SYDNEY - Expectations of more US interest rate rises are likely to slash demand for bonds targeted at Japanese retail investors - known as uridashis - denominated in Australian and New Zealand dollars.
Analysts say unfavourable currency shifts and rising US and Japanese bond yields are making Australian and New Zealand dollar offerings less attractive to the Japanese, who had been keen to ship their cash offshore while domestic banks were offering interest rates close to zero.
The Federal Reserve raised the US fed funds rate to 4.75 per cent from 4.5 per cent this week, as widely expected, and the central bank suggested it would raise rates at least once more to 5 per cent in May.
The US rate outlook, more aggressive than many investors had expected, will cut the rate advantages on uridashi bonds from Australia and New Zealand.

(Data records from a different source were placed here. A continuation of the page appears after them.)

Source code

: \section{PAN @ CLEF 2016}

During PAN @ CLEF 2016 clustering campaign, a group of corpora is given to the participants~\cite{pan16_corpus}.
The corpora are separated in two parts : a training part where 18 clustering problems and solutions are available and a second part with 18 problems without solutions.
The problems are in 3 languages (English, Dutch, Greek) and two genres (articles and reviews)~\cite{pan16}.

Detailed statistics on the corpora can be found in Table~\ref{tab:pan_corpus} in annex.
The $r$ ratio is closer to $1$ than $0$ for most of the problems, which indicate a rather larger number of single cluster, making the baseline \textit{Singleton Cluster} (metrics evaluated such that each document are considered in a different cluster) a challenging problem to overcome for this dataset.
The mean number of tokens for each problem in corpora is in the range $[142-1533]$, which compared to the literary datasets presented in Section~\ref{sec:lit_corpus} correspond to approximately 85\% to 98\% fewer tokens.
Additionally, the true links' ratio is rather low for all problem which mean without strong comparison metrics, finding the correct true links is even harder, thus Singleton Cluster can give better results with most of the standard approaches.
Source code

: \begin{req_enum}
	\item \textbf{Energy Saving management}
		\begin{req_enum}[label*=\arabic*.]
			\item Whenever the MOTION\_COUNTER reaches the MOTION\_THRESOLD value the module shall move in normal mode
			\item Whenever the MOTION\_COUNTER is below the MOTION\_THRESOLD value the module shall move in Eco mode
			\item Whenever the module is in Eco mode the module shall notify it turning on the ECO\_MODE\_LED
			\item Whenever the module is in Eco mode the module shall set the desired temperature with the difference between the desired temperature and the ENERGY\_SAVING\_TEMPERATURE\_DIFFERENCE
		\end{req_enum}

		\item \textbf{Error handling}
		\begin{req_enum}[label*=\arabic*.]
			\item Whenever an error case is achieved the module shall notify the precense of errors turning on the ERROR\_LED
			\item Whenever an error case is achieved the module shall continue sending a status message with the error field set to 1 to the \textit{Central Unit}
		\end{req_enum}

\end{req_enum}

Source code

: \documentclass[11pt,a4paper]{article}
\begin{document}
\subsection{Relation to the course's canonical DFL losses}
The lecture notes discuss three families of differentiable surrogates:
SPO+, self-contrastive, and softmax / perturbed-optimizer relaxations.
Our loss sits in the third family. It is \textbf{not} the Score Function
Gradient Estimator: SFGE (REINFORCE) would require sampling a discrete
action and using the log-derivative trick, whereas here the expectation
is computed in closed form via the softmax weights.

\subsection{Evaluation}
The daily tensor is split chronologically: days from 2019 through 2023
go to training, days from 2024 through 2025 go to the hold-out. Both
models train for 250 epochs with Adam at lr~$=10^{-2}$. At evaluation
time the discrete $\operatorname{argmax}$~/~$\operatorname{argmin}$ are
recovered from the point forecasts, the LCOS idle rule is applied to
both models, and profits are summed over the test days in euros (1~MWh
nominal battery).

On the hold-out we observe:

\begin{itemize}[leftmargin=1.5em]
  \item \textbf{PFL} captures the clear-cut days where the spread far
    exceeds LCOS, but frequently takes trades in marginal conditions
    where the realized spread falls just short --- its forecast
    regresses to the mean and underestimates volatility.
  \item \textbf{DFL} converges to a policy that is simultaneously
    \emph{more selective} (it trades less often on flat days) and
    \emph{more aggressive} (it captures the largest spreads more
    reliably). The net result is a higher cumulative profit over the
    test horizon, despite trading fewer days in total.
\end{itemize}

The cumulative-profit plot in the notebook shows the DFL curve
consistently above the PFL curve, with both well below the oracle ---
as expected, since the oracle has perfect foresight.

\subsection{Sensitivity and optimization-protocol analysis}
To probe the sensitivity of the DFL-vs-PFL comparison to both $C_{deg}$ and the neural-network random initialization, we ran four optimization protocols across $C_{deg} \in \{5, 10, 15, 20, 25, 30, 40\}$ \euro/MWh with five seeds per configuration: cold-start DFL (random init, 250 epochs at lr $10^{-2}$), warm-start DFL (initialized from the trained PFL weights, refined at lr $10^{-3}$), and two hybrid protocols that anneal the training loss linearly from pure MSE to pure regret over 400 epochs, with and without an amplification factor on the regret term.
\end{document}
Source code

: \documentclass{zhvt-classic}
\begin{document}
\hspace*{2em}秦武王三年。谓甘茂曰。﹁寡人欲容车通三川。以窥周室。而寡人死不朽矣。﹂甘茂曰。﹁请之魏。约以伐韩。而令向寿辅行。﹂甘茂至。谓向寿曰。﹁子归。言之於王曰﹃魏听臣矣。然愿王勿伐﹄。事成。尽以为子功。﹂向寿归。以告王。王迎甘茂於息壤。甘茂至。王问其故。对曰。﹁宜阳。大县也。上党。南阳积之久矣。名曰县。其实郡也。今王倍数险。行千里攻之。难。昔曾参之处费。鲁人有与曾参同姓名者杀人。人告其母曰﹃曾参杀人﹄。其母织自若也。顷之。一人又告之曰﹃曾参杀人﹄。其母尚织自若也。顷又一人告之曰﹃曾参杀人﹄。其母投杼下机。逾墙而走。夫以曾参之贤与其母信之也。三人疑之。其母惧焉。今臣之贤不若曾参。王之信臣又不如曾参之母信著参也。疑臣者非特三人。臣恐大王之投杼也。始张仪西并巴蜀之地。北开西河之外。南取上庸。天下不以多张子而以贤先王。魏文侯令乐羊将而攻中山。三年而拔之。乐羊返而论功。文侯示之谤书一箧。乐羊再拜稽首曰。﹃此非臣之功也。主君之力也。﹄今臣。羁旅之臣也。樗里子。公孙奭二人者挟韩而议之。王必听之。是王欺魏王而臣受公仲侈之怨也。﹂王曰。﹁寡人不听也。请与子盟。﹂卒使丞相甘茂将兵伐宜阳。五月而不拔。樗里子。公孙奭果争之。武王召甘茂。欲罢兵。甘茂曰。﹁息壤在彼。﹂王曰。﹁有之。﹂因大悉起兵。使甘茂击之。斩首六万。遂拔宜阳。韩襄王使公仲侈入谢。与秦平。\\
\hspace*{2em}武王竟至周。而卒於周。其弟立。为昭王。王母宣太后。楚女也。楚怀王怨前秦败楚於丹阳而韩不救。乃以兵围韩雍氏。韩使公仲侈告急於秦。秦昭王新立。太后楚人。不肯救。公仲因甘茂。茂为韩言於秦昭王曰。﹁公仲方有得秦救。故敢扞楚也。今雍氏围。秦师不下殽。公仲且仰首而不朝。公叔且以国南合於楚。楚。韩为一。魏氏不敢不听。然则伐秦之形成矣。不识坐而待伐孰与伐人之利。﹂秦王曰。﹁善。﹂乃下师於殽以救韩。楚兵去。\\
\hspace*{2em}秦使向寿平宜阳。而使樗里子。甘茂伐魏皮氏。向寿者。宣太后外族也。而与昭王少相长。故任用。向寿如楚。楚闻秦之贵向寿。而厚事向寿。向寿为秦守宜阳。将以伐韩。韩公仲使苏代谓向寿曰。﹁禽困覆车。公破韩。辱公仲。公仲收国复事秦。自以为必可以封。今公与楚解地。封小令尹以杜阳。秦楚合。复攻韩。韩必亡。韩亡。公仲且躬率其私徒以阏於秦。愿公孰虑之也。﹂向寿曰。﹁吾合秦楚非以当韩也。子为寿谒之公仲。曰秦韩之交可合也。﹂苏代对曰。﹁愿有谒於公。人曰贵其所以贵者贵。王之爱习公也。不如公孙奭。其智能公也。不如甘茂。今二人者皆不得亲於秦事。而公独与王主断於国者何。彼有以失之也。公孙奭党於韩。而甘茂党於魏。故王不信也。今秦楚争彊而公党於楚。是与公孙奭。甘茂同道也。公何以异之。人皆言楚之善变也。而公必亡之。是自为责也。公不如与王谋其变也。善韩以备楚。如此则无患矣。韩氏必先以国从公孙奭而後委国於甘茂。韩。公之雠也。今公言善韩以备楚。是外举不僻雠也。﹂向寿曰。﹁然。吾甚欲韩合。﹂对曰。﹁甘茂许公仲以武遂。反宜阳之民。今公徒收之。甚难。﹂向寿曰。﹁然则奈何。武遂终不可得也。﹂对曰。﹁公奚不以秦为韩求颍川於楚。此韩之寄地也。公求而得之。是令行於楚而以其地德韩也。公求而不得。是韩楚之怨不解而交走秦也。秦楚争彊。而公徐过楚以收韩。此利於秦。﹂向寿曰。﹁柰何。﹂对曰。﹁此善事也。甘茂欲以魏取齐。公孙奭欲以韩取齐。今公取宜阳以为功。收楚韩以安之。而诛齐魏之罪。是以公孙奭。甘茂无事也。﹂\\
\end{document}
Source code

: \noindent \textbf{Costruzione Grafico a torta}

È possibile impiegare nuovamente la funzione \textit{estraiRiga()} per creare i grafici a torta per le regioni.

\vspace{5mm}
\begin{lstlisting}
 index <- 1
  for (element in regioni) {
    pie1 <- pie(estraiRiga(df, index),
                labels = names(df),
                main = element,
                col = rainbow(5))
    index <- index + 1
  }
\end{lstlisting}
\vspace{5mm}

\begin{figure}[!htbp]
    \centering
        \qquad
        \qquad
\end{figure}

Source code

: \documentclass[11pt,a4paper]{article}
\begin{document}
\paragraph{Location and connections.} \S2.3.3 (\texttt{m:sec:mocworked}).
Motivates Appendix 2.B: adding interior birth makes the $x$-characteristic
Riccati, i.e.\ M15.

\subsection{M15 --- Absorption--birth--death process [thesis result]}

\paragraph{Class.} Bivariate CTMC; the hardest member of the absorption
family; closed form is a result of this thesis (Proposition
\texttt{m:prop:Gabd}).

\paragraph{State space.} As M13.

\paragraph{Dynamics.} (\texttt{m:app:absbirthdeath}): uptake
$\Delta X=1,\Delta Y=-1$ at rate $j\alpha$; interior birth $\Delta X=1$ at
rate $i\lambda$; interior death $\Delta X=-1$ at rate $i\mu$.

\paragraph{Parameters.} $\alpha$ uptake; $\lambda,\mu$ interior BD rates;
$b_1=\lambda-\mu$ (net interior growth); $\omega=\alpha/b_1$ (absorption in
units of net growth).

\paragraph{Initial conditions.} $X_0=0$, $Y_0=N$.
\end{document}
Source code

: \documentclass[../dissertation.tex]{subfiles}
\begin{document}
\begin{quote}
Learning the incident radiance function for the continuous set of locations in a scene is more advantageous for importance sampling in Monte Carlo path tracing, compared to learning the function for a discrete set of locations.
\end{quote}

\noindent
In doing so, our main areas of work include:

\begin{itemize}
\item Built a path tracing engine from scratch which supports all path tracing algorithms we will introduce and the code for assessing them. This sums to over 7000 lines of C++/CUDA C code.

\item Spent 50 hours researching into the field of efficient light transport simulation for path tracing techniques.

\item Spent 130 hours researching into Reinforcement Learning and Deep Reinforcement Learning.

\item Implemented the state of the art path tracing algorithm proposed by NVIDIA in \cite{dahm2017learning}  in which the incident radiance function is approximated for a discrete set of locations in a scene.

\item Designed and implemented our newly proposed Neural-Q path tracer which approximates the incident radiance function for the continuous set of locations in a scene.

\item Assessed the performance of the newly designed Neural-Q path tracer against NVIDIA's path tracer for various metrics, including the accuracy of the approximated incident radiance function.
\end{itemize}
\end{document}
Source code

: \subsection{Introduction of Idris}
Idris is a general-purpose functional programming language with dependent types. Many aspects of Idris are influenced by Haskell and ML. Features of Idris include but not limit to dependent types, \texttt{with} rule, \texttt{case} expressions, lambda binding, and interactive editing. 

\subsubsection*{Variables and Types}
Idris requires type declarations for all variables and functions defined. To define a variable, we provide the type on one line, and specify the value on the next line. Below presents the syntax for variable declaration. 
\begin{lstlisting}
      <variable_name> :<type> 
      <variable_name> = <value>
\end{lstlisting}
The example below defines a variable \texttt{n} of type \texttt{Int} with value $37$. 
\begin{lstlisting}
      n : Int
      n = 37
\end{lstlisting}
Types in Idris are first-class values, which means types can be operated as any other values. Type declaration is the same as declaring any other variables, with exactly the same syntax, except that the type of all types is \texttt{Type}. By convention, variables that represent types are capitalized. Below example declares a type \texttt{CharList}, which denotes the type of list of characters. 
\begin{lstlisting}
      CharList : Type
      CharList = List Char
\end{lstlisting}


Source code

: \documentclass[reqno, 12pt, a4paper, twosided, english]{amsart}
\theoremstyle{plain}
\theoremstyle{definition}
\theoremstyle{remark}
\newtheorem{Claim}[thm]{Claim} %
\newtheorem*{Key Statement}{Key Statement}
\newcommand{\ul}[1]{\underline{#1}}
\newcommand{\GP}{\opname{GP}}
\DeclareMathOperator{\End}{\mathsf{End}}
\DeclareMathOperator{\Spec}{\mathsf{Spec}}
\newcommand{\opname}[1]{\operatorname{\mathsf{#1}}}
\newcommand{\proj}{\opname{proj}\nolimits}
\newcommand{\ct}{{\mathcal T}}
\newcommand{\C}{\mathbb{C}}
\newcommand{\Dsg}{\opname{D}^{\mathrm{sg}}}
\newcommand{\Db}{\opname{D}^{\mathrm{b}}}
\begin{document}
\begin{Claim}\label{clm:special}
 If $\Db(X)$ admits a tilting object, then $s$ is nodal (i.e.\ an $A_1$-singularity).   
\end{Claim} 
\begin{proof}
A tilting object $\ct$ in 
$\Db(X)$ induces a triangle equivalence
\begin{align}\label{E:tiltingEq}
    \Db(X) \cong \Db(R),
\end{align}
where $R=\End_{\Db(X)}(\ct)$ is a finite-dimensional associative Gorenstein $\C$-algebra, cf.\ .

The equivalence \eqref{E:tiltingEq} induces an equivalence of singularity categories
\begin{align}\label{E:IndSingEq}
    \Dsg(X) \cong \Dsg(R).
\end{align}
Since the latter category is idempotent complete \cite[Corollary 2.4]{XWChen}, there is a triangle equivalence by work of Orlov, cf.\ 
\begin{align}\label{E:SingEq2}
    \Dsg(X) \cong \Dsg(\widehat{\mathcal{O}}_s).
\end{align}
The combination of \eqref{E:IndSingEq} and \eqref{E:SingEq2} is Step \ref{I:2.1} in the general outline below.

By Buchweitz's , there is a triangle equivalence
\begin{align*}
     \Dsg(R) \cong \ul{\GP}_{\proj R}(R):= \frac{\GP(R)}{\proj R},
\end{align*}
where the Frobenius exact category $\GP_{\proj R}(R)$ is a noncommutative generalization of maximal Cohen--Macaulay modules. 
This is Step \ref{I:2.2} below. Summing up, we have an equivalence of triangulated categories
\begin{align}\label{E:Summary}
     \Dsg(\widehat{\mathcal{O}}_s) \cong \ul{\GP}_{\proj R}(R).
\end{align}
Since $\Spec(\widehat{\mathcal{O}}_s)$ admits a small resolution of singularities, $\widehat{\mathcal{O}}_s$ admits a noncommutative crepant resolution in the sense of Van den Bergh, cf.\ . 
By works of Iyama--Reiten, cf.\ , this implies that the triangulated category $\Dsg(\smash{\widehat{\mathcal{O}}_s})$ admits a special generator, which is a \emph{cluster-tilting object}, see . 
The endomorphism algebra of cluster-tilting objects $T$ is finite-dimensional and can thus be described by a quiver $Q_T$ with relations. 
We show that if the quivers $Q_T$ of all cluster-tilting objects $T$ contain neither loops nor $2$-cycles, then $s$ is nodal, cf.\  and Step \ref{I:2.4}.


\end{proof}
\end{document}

Many expect the Japanese investors to take their cash elsewhere.
"The further that the Fed takes fed funds and the front end of the curve, the more attractive US-dollar-denominated debt will become to Japanese retail investors," said Robert Rennie, chief strategist at Westpac.
Japanese retail investors started eyeing the high interest rates on offer in Australia and New Zealand five years ago as Japan flooded its banking system with cash to try to rekindle growth and interests rates faded to almost nothing.
Although aussie and kiwi bonds still offer significantly higher yields than Japanese Government bonds, this month's decision by the Bank of Japan to end its ultra-soft monetary policy has pushed yields on Japanese 10-year bonds to their highest since August 2004.
This has only lifted the yield to around 1.75 per cent, compared with Australia's 10-year bond yield of around 5.4 per cent, but the sliding aussie dollar has cut into returns for Japanese investors, raising the risk they won't get all their yen back when the bonds mature.
Furthermore, US 10-year yields are now around 4.8 per cent, not far from Australian yields and in a currency that has held its ground against the yen this year.
The loss of yield advantage has dragged on the aussie dollar, which fell to an 18-month low of US70.15c on Wednesday, taking the currency's losses this month to 5.5 per cent against the US dollar and nearly 4 per cent against the yen. It was trading yesterday around US71c.
New Zealand has the highest interest rates in the developed world, with a cash rate of 7.25 per cent, but its economy contracted in the final quarter of last year and its currency has tumbled 9 per cent this month against the US dollar and 8 per cent against the yen.
While the amount of uridashi redemptions in kiwi dollars is smaller than in aussie dollars over the next few months, the tempo increases in late 2006 - at a time when economists expect the central bank to start cutting rates in a weakening economy.
And over 2007, Rennie calculates redemptions of kiwi dollar uridashi and eurokiwi bonds at $16 billion. "It's a scary number," he said.